Circular Reference: A, B, C

It is a defect in argument where even if the premises are true and conclusion will be true, so this reasoning is logically valid, the premises still require the proof of evidence in their own turn, and as a consequence the circular argument fails to persuade. Another way to put it - the premises provide no independent ground or evidence for the conclusion, and no reason to accept the premises unless one already believes the conclusion.

This fallacy is included into the group of Improper Premise or Question-begging fallacies where other members are Begging the Question, Loaded Language, Loaded question and No true Scotsman.

Begging the Question is the type of circular reasoning where the premises assume the truth of the conclusion, instead of supporting it but in modern day-to-day language it just suggests to provide the evidence for the premises first.

Tautology

Repeating the statement in the same or synonymous phrases effectively “saying the same thing twice”. See also pleonasm.

Boys will be Boys!

Logical Tautology is a single proposition, not a conclusion, though it sometimes looks like simplest case of circular reasoning. Tautology logical example would be: A implies A. For simplest circular reasoning similar example would be A, therefore A.

I’m a fighter, and fighters fight!

Circular Definition

A circular definition is one that uses the term(s) being defined as a part of the definition or assumes a prior understanding of the term being defined.

Circular Definition - Chicken and Egg

Example can be found in the 2007 Merriam-Webster dictionary where hill is defined:

hill - “1: a usually rounded natural elevation of land lower than a mountain”

and a mountain in its turn:

mountain - “1a: a landmass that projects conspicuously above its surroundings and is higher than a hill”

Circular Reference

A circular reference is a chain of references where the last object references the first, resulting in a closed loop. Circular reference is not a Circular Reasoning fallacy, it’s just a result of using circular definition. Dictionaries must always ultimately be a circular reference since all words in a them are defined in terms of other words from the same dictionary.

Circular reporting

False confirmation (citogenesis) is a situation where a piece of information appears to come from multiple independent sources but in reality comes from only one source.

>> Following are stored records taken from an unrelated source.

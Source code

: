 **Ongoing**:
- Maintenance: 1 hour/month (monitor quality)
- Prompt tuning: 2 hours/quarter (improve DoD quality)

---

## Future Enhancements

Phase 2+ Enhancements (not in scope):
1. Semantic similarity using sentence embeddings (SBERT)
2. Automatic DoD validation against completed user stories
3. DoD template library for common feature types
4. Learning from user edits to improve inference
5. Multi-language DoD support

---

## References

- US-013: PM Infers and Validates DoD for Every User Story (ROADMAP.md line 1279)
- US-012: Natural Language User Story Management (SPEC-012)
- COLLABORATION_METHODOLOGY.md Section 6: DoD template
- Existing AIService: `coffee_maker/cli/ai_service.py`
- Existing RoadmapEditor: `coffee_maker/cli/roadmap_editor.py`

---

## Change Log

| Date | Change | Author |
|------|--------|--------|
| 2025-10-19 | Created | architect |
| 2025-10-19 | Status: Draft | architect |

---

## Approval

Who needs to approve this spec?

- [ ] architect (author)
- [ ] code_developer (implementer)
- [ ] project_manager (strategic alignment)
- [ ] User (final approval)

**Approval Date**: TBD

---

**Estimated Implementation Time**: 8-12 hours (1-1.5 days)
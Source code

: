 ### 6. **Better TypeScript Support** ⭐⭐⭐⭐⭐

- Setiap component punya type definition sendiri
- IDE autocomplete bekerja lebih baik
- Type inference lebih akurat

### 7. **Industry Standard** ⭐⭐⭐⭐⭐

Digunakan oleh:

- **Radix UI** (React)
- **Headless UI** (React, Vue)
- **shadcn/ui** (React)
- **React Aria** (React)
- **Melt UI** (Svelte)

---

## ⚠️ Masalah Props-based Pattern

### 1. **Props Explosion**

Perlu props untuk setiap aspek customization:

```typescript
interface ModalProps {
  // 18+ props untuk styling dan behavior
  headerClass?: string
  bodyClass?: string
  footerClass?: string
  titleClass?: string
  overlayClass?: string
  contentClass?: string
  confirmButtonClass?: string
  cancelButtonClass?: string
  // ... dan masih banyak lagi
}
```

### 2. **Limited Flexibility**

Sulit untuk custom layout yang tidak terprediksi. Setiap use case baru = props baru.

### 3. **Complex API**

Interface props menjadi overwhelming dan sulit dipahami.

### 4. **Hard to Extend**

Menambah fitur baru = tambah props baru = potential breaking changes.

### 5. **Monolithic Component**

The problem often happens through sloppy intelligence-gathering practices or information flow can be intentionally manipulated by the original source so information is assumed widely-beleived. For instance, spreading rumors.

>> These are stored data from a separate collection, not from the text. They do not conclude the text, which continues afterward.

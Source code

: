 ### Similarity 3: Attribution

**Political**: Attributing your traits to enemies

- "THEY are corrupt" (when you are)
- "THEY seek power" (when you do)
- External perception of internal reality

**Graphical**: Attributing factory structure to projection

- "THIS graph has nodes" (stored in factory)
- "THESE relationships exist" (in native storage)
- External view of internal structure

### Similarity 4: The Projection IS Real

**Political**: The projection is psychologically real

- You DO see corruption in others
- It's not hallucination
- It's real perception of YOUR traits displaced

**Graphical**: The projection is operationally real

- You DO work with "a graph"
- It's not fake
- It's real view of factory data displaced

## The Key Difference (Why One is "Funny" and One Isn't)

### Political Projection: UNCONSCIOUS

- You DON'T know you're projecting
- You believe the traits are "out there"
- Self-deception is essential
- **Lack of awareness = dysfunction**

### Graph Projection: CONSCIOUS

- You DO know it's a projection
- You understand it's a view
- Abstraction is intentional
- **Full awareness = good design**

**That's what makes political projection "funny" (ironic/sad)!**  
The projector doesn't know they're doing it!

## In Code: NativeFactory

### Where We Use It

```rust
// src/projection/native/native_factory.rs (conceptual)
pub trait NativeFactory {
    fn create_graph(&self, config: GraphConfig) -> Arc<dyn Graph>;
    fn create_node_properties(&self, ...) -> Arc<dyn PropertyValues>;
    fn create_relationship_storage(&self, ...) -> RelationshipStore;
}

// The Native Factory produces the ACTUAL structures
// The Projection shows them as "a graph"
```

Circular reporting occured in journalism, where newspapers cited wikipedia and wikipedia did the same to newspapers on the same topic, in scholary research and even in military inteligence gathering (the case of the 2002 Niger uranium forgeries).

Self - referencing

Self-referencing is form of sentence when an idea refers to itself. Self-reference is studied, occurs or used in philosophy, linguistics, mathematics and other sciences.

Circular Reasoning: Self-referencing - Self eating snake

Self-referential statements are sometimes paradoxical. For example, in classical philosophy, paradoxes were created by self-referential circular logic such as the omnipotence paradox of asking:

If it was possible for a being to exist so powerful that it could create a stone that it could not lift?

Also see The Epimenides paradox, also called Liar paradox which is thought to took origins from the statement of the Cretan prophet Epimenides (6th century BCE) that:

All Cretans are liars

As Epimenides was himself a Cretan, the statement is recursively false. If Cretans are liars, he can not write truthful sentence, and if they are not, then sentence lies.